I ask this in passing: where in the Bill is that commitment legislated for, and what is the point of making it free to access the dashboard if the verification process has a charge? I appreciate that my noble friend the Minister is dependent on the Cabinet Office for support on this issue, as that is where responsibility for Verify rests, but she has an obligation to satisfy the pension industry and pensioners that the system proposed in the Bill is fit for purpose.
Finally, at the moment, many pension providers have websites that customers can access and where they can get information about their individual pension pot. They can not only access that information but top up their pot, withdraw sums and switch investments. But under the Government’s proposals, if that pension provider then provides a dashboard, existing customers will not be able to access it using their usual log-on procedure; they will have to go down the Verify route first. Perhaps the Minister can confirm that that is indeed the case.

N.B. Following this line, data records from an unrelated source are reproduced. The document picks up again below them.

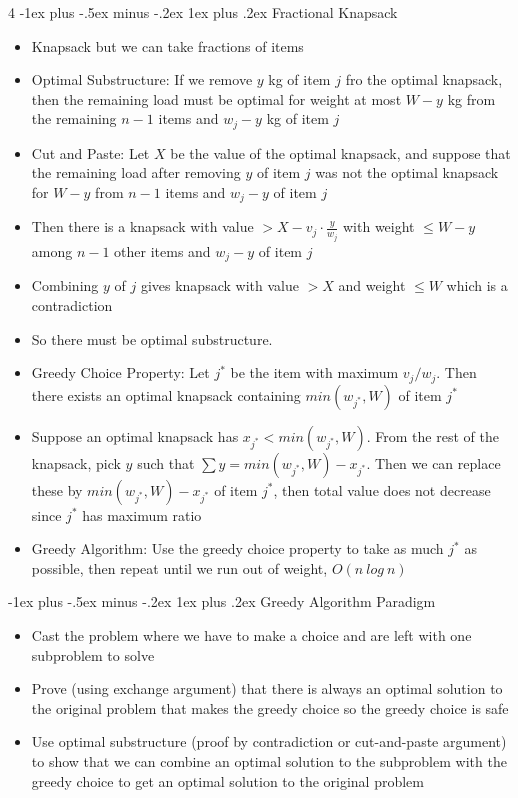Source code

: \documentclass[10pt, landscape]{article}
\makeatletter
\renewcommand{\subsection}{\@startsection{subsection}{3}{0mm}%
                                {-1ex plus -.5ex minus -.2ex}%
                                {1ex plus .2ex}%
                                {\normalfont\small\bfseries}}%
\makeatother
\begin{document}
\begin{multicols*}{4}
\subsection{Fractional Knapsack}
\begin{itemize}
    \item Knapsack but we can take fractions of items
    \item Optimal Substructure: If we remove $y$ kg of item $j$ fro the optimal knapsack, then the remaining load must be optimal for weight at most $W-y$ kg from the remaining $n-1$ items and $w_j-y$ kg of item $j$
    \item Cut and Paste: Let $X$ be the value of the optimal knapsack, and suppose that the remaining load after removing $y$ of item $j$ was not the optimal knapsack for $W-y$ from $n-1$ items and $w_j-y$ of item $j$
    \item Then there is a knapsack with value $> X-v_j\cdot \frac{y}{w_j}$ with weight $\leq W-y$ among $n-1$ other items and $w_j-y$ of item $j$
    \item Combining $y$ of $j$ gives knapsack with value $>X$ and weight $\leq W$ which is a contradiction
    \item So there must be optimal substructure.
    \item Greedy Choice Property: Let $j^*$ be the item with maximum $v_j/w_j$. Then there exists an optimal knapsack containing $min(w_{j^*}, W)$ of item $j^*$
    \item Suppose an optimal knapsack has $x_{j^*} < min(w_{j^*}, W)$. From the rest of the knapsack, pick $y$ such that $\sum y=min(w_{j^*}, W)-x_{j^*}$. Then we can replace these by $min(w_{j^*}, W)-x_{j^*}$ of item $j^*$, then total value does not decrease since $j^*$ has maximum ratio
    \item Greedy Algorithm: Use the greedy choice property to take as much $j^*$ as possible, then repeat until we run out of weight, $O(n\ log\ n)$
\end{itemize}

\subsection{Greedy Algorithm Paradigm}
\begin{itemize}
    \item Cast the problem where we have to make a choice and are left with one subproblem to solve
    \item Prove (using exchange argument) that there is always an optimal solution to the original problem that makes the greedy choice so the greedy choice is safe
    \item Use optimal substructure (proof by contradiction or cut-and-paste argument) to show that we can combine an optimal solution to the subproblem with the greedy choice to get an optimal solution to the original problem
\end{itemize}


\end{multicols*}
\end{document}
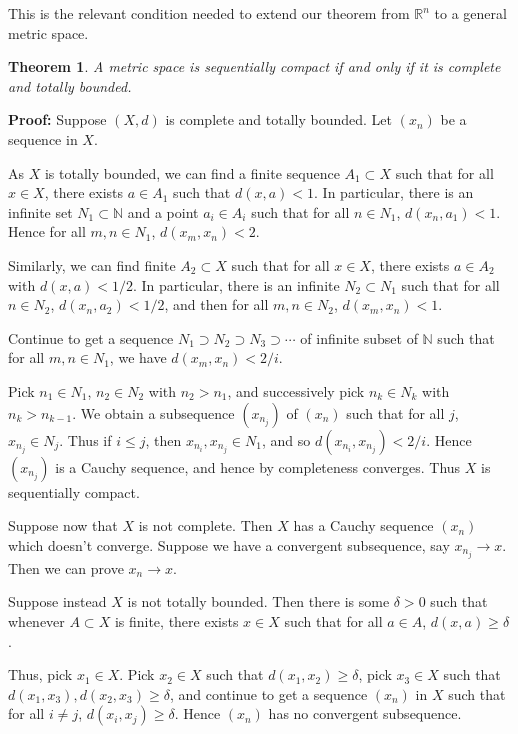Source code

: \documentclass[12pt]{article}
\newtheorem{theorem}{Theorem}[section]
\theoremstyle{definition}
\theoremstyle{remark}
\begin{document}
This is the relevant condition needed to extend our theorem from $\mathbb{R}^{n}$ to a general metric space.

\begin{theorem}
	A metric space is sequentially compact if and only if it is complete and totally bounded.
\end{theorem}

\begin{adjustbox}{minipage = \columnwidth - 25.5pt, margin=1em, frame=1pt, margin=0em}
	\textbf{Proof:} Suppose $(X, d)$ is complete and totally bounded. Let $(x_n)$ be a sequence in $X$.

	As $X$ is totally bounded, we can find a finite sequence $A_1 \subset X$ such that for all $x \in X$, there exists $a \in A_1$ such that $d(x, a) < 1$. In particular, there is an infinite set $N_1 \subset \mathbb{N}$ and a point $a_i \in A_i$ such that for all $n \in N_1$, $d(x_n, a_1) < 1$. Hence for all $m, n \in N_1$, $d(x_m, x_n) < 2$.

	Similarly, we can find finite $A_2 \subset X$ such that for all $x \in X$, there exists $a \in A_2$ with $d(x, a) < 1/2$. In particular, there is an infinite $N_2 \subset N_1$ such that for all $n \in N_2$, $d(x_n, a_2) < 1/2$, and then for all $m, n \in N_2$, $d(x_m, x_n) < 1$.

	Continue to get a sequence $N_1 \supset N_2 \supset N_3 \supset \cdots$ of infinite subset of $\mathbb{N}$ such that for all $m, n \in N_1$, we have $d(x_m, x_n) < 2/i$.

\end{adjustbox}

\begin{adjustbox}{minipage = \columnwidth - 25.5pt, margin=1em, frame=1pt, margin=0em}
	Pick $n_1 \in N_1$, $n_2 \in N_2$ with $n_2 > n_1$, and successively pick $n_k \in N_k$ with $n_k > n_{k-1}$. We obtain a subsequence $(x_{n_j})$ of $(x_n)$ such that for all $j$, $x_{n_j} \in N_j$. Thus if $i \leq j$, then $x_{n_i}, x_{n_j} \in N_1$, and so $d(x_{n_i}, x_{n_j}) < 2/i$. Hence $(x_{n_j})$ is a Cauchy sequence, and hence by completeness converges. Thus $X$ is sequentially compact.

	Suppose now that $X$ is not complete. Then $X$ has a Cauchy sequence $(x_n)$ which doesn't converge. Suppose we have a convergent subsequence, say $x_{n_j}\to x$. Then we can prove $x_n \to x$.

	Suppose instead $X$ is not totally bounded. Then there is some $\delta > 0$ such that whenever $A \subset X$ is finite, there exists $x \in X$ such that for all $a \in A$, $d(x, a) \geq \delta$.

	Thus, pick $x_1 \in X$. Pick $x_2 \in X$ such that $d(x_1, x_2) \geq \delta$, pick $x_3 \in X$ such that $d(x_1, x_3), d(x_2, x_3) \geq \delta$, and continue to get a sequence $(x_n)$ in $X$ such that for all $i \neq j$, $d(x_i, x_j) \geq \delta$. Hence $(x_n)$ has no convergent subsequence.

\end{adjustbox}
\end{document}

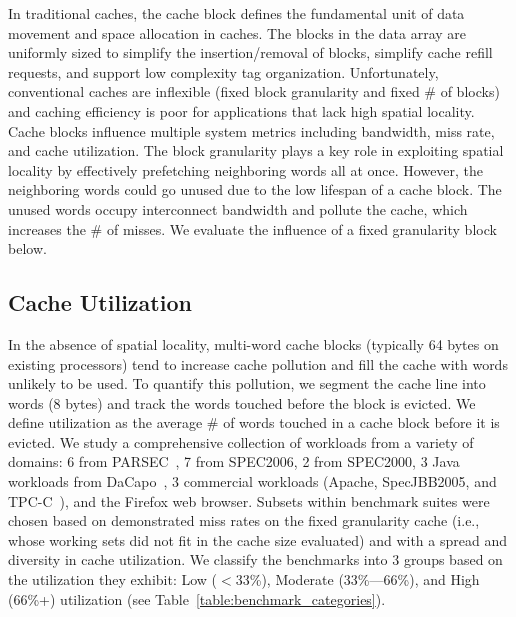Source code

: In traditional caches, the cache block defines the fundamental unit of
data movement and space allocation in caches. The blocks in the data
array are uniformly sized to simplify the insertion/removal of blocks,
simplify cache refill requests, and support low complexity tag
organization. Unfortunately, conventional caches are inflexible (fixed
block granularity and fixed \# of blocks) and caching efficiency is
poor for applications that lack high spatial locality.  Cache blocks
influence multiple system metrics including bandwidth, miss rate, and
cache utilization. The block granularity plays a key role in
exploiting spatial locality by effectively prefetching neighboring
words all at once. However, the neighboring words could go unused due
to the low lifespan of a cache block. The unused words occupy
interconnect bandwidth and pollute the cache, which increases the \#
of misses. We evaluate the influence of a fixed
granularity block below.

\subsection{Cache Utilization}

In the absence of spatial locality, multi-word cache blocks (typically 64
bytes on existing processors) tend to increase cache pollution and fill the
cache with words unlikely to be used.  To quantify this pollution, we segment
the cache line into words (8 bytes) and track the words touched before the
block is evicted.  We define utilization as the average \# of words touched in
a cache block before it is evicted. We study a comprehensive collection of
workloads from a variety of domains: 6 from PARSEC~\cite{Bienia:2008:PBS:1454115.1454128}, 7 from
SPEC2006, 2 from SPEC2000, 3 Java workloads from DaCapo~\cite{Blackburn:2006:DBJ:1167473.1167488}, 3
commercial workloads (Apache, SpecJBB2005, and TPC-C~\cite{Llanos:2006:TOT:1228268.1228270}), and the
Firefox web browser.  Subsets within benchmark suites were chosen based on
demonstrated miss rates on the fixed granularity cache (i.e., whose working
sets did not fit in the cache size evaluated) and with a spread and diversity
in cache utilization.  We classify the benchmarks into 3 groups
based on the utilization they exhibit: Low ($<$33\%), Moderate (33\%---66\%),
and High (66\%+) utilization (see Table~\ref{table:benchmark_categories}).




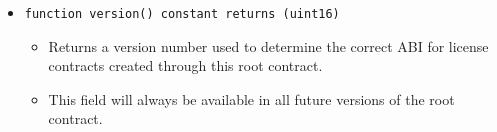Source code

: \documentclass[a4paper]{article}
\begin{document}
\begin{itemize}
  \item \texttt{function version() constant returns (uint16)}
  \begin{itemize}
    \item Returns a version number used to determine the correct ABI for license contracts created through this root contract.
    \item This field will always be available in all future versions of the root contract.
  \end{itemize}
\end{itemize}
\end{document}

So, we have the odd situation where a purely passive site such as the dashboard, which can provide only information and is not interactive—Amendment 39 secures that—has a different and higher standard of security than the pension provider’s site, which is interactive. I do not understand why a pension provider that has satisfied itself about the bona fides of a customer to the extent that it will respond and pay drawdown cannot allow access to a dashboard on its site, which is purely passive, without obliging the customer to go through a cumbersome verification process. Perhaps that could be looked at as well. I beg to move.